Glucose  0%    - 0%  
Na+         5%   - 1%
Cl-           16%  - 6%
K+           10%  - 12%
H20        10%  - 1%
pH           6.0   - 4.5

Question 79

Why is it important to secrete H+ and reabsorb HCO3-?

Answer 79

1. Normal body fluid pH is 7.4 (outside of this cellular function is disturbed).
2. pH is related to the H+ concentration - high H+ = low pH, low H+ = high pH.
3. Body fluid pH is determined by the CO2/HCO3 - buffer system.

Question 80

What is the pH equation?

Answer 80

CO2 + H2O < > H2CO3 (carbonic acid) < > HCO3 + H+

Question 81

How are each of the components of the pH equation created or eliminated?

Answer 81

1. CO2 - from metabolism, eliminated by the lungs
2. HCO3 - from kidneys
3. H+ - from diet (metabolism), eliminated by kidney

Question 82

In relation to diffusion trapping of ammonium in the collecting duct - why does excess H+ (after all HCO3 has been reabsorbed) combine with NH3 -?

Answer 82

Because pH 4.5 is the max urine (H+) attainable, this is not enough to excrete all dietary H+ therefore there is a need to take-up the H+ in another way (NH3 + H+ = NH4 ammonium.

Question 83

How is the remaining H+ excreted in the urine?

Answer 83

Ammonia (NH3) freely diffuses from the cells of the collecting duct in to the lumen - but NH4- charge is trapped in the urine and excreted (voiding H+).

Question 84

In the collecting duct (cortical), what is water movement dependent on?

Answer 84

Anti-diuretic hormone (AHD) - aka Arginine Vasopressin (AVP)

Question 85

In the collecting duct (cortical), how does water movement occur?

Answer 85

1. ADH causes aquaporin water channels to be inserted into the apical membrane.
2. Water gets reabsorbed rather than excrete in the urine (tubule fluid can be 300 mOsm).
3. Response to ADH is rapid, once ADH hormone is present the aquaporins are placed.

Question 86

What occurs in the absence of AHD?

Answer 86

Water remains in the tubule lumen (remains at 50 mOsm).

Question 87

How does high ADH and low ADH affect water reabsorption and urine?

Answer 87

High ADH > high water reabsorption into blood > high urine concentration
Low ADH > low water reabsorption into blood > low urine concentration

Question 88

Simplified model of “passive hypothesis”

Answer 88

High ADH in the collecting duct promotes the release of H2O from the tubule.
Step 1. Urea becomes very high in the cortical collecting when ADH is present due to H2O reabsorption.
Step 2. ADH increases urea and H2O permeability of inner medulla collecting duct.
Step 3. Urea deposited in interstitium, H2O causes NaCl to drop
Step 4. NaCl moves out of tip and ascending limb down its concentration gradient.

So when there’s high ADH you get a deposition of urea and NaCl.
Collecting duct is permeable to urea.

Question 89

How does the Loop of Henle function in the outer medulla?

Answer 89

NaCl gradient formed by countercurrent multiplication - extracting H2O in response to NaCl gradient.

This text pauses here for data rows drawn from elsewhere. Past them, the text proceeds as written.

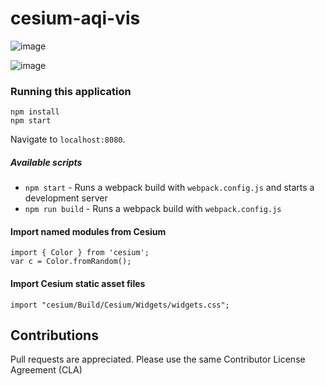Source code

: # cesium-aqi-vis

![image](https://user-images.githubusercontent.com/39531367/133108520-1a90e288-e285-48e8-8d73-ed7e09ada6b5.png)

![image](https://user-images.githubusercontent.com/39531367/132901053-711ae4e8-3814-4018-80dd-b9b0535174b6.png)

### Running this application

	npm install
	npm start

Navigate to `localhost:8080`.

##### Available scripts

* `npm start` - Runs a webpack build with `webpack.config.js` and starts a development server
* `npm run build` - Runs a webpack build with `webpack.config.js`

#### Import named modules from Cesium

	import { Color } from 'cesium';
	var c = Color.fromRandom();

#### Import Cesium static asset files
	
	import "cesium/Build/Cesium/Widgets/widgets.css";

## Contributions

Pull requests are appreciated. Please use the same Contributor License Agreement (CLA)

Short-loop countercurrents involving NaCl.

Question 90

How does the Loop of Henle function in the inner medulla?

Answer 90

NaCl and urea gradient formed by ‘Passive’ mechanism, which is dependent on high ADH levels.

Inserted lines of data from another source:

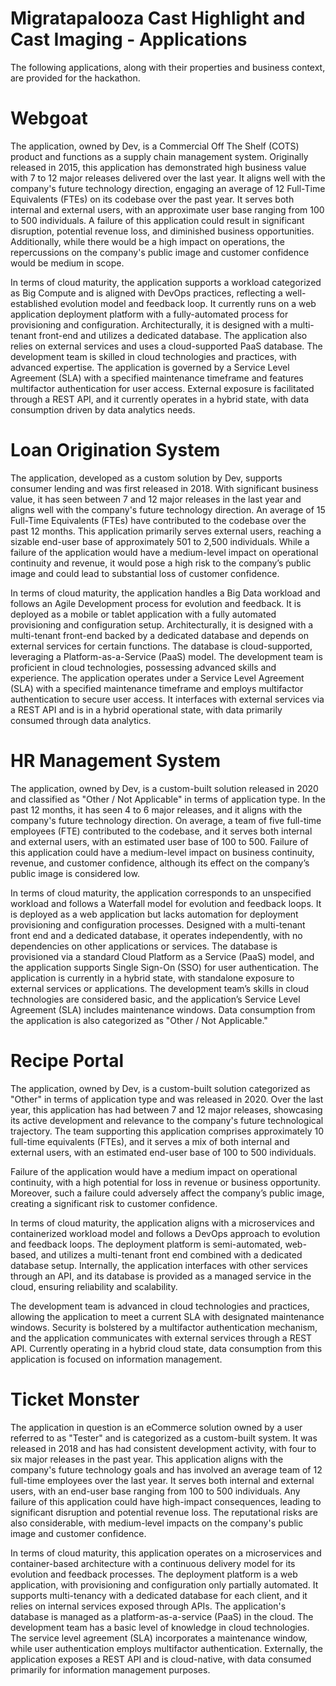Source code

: # Migratapalooza Cast Highlight and Cast Imaging - Applications

The following applications, along with their properties and business context, are provided for the hackathon. 

# Webgoat
The application, owned by Dev, is a Commercial Off The Shelf (COTS) product and functions as a supply chain management system. Originally released in 2015, this application has demonstrated high business value with 7 to 12 major releases delivered over the last year. It aligns well with the company's future technology direction, engaging an average of 12 Full-Time Equivalents (FTEs) on its codebase over the past year. It serves both internal and external users, with an approximate user base ranging from 100 to 500 individuals. A failure of this application could result in significant disruption, potential revenue loss, and diminished business opportunities. Additionally, while there would be a high impact on operations, the repercussions on the company's public image and customer confidence would be medium in scope.

In terms of cloud maturity, the application supports a workload categorized as Big Compute and is aligned with DevOps practices, reflecting a well-established evolution model and feedback loop. It currently runs on a web application deployment platform with a fully-automated process for provisioning and configuration. Architecturally, it is designed with a multi-tenant front-end and utilizes a dedicated database. The application also relies on external services and uses a cloud-supported PaaS database. The development team is skilled in cloud technologies and practices, with advanced expertise. The application is governed by a Service Level Agreement (SLA) with a specified maintenance timeframe and features multifactor authentication for user access. External exposure is facilitated through a REST API, and it currently operates in a hybrid state, with data consumption driven by data analytics needs.

# Loan Origination System

The application, developed as a custom solution by Dev, supports consumer lending and was first released in 2018. With significant business value, it has seen between 7 and 12 major releases in the last year and aligns well with the company's future technology direction. An average of 15 Full-Time Equivalents (FTEs) have contributed to the codebase over the past 12 months. This application primarily serves external users, reaching a sizable end-user base of approximately 501 to 2,500 individuals. While a failure of the application would have a medium-level impact on operational continuity and revenue, it would pose a high risk to the company’s public image and could lead to substantial loss of customer confidence.

In terms of cloud maturity, the application handles a Big Data workload and follows an Agile Development process for evolution and feedback. It is deployed as a mobile or tablet application with a fully automated provisioning and configuration setup. Architecturally, it is designed with a multi-tenant front-end backed by a dedicated database and depends on external services for certain functions. The database is cloud-supported, leveraging a Platform-as-a-Service (PaaS) model. The development team is proficient in cloud technologies, possessing advanced skills and experience. The application operates under a Service Level Agreement (SLA) with a specified maintenance timeframe and employs multifactor authentication to secure user access. It interfaces with external services via a REST API and is in a hybrid operational state, with data primarily consumed through data analytics.

# HR Management System
The application, owned by Dev, is a custom-built solution released in 2020 and classified as "Other / Not Applicable" in terms of application type. In the past 12 months, it has seen 4 to 6 major releases, and it aligns with the company's future technology direction. On average, a team of five full-time employees (FTE) contributed to the codebase, and it serves both internal and external users, with an estimated user base of 100 to 500. Failure of this application could have a medium-level impact on business continuity, revenue, and customer confidence, although its effect on the company’s public image is considered low.

In terms of cloud maturity, the application corresponds to an unspecified workload and follows a Waterfall model for evolution and feedback loops. It is deployed as a web application but lacks automation for deployment provisioning and configuration processes. Designed with a multi-tenant front end and a dedicated database, it operates independently, with no dependencies on other applications or services. The database is provisioned via a standard Cloud Platform as a Service (PaaS) model, and the application supports Single Sign-On (SSO) for user authentication. The application is currently in a hybrid state, with standalone exposure to external services or applications. The development team’s skills in cloud technologies are considered basic, and the application’s Service Level Agreement (SLA) includes maintenance windows. Data consumption from the application is also categorized as "Other / Not Applicable."

# Recipe Portal
The application, owned by Dev, is a custom-built solution categorized as "Other" in terms of application type and was released in 2020. Over the last year, this application has had between 7 and 12 major releases, showcasing its active development and relevance to the company's future technological trajectory. The team supporting this application comprises approximately 10 full-time equivalents (FTEs), and it serves a mix of both internal and external users, with an estimated end-user base of 100 to 500 individuals.

Failure of the application would have a medium impact on operational continuity, with a high potential for loss in revenue or business opportunity. Moreover, such a failure could adversely affect the company’s public image, creating a significant risk to customer confidence.

In terms of cloud maturity, the application aligns with a microservices and containerized workload model and follows a DevOps approach to evolution and feedback loops. The deployment platform is semi-automated, web-based, and utilizes a multi-tenant front end combined with a dedicated database setup. Internally, the application interfaces with other services through an API, and its database is provided as a managed service in the cloud, ensuring reliability and scalability.

The development team is advanced in cloud technologies and practices, allowing the application to meet a current SLA with designated maintenance windows. Security is bolstered by a multifactor authentication mechanism, and the application communicates with external services through a REST API. Currently operating in a hybrid cloud state, data consumption from this application is focused on information management.

# Ticket Monster
The application in question is an eCommerce solution owned by a user referred to as "Tester" and is categorized as a custom-built system. It was released in 2018 and has had consistent development activity, with four to six major releases in the past year. This application aligns with the company's future technology goals and has involved an average team of 12 full-time employees over the last year. It serves both internal and external users, with an end-user base ranging from 100 to 500 individuals. Any failure of this application could have high-impact consequences, leading to significant disruption and potential revenue loss. The reputational risks are also considerable, with medium-level impacts on the company's public image and customer confidence.

In terms of cloud maturity, this application operates on a microservices and container-based architecture with a continuous delivery model for its evolution and feedback processes. The deployment platform is a web application, with provisioning and configuration only partially automated. It supports multi-tenancy with a dedicated database for each client, and it relies on internal services exposed through APIs. The application's database is managed as a platform-as-a-service (PaaS) in the cloud. The development team has a basic level of knowledge in cloud technologies. The service level agreement (SLA) incorporates a maintenance window, while user authentication employs multifactor authentication. Externally, the application exposes a REST API and is cloud-native, with data consumed primarily for information management purposes.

Long-loop “passive hypothesis” involving NaCl and urea (urea as a result of H2O from urea).

Question 91

What is the role of the vasa recta in relation to the counter-current exchange?

Answer 91

Helps preserve osmotic gradient and carries water away.

Question 92

What is the relationship between urea and low ADH, 5 points?

Answer 92

1. The inner medullar collect duct is permeable to urea even when ADH is low.
2. When ADH is low water is not reabsorbed in the distal nephron and cortical collecting duct so urea does not increase.
3. If urea of the interstitium > urea of collecting duct then urea will diffuse into the collected from and be excreted “wash out”.
4. As long as ADH is low the urea of the inner medulla will be low.
5. When ADH becomes high, urea is deposited again, so urea comes and goes from the interstitium.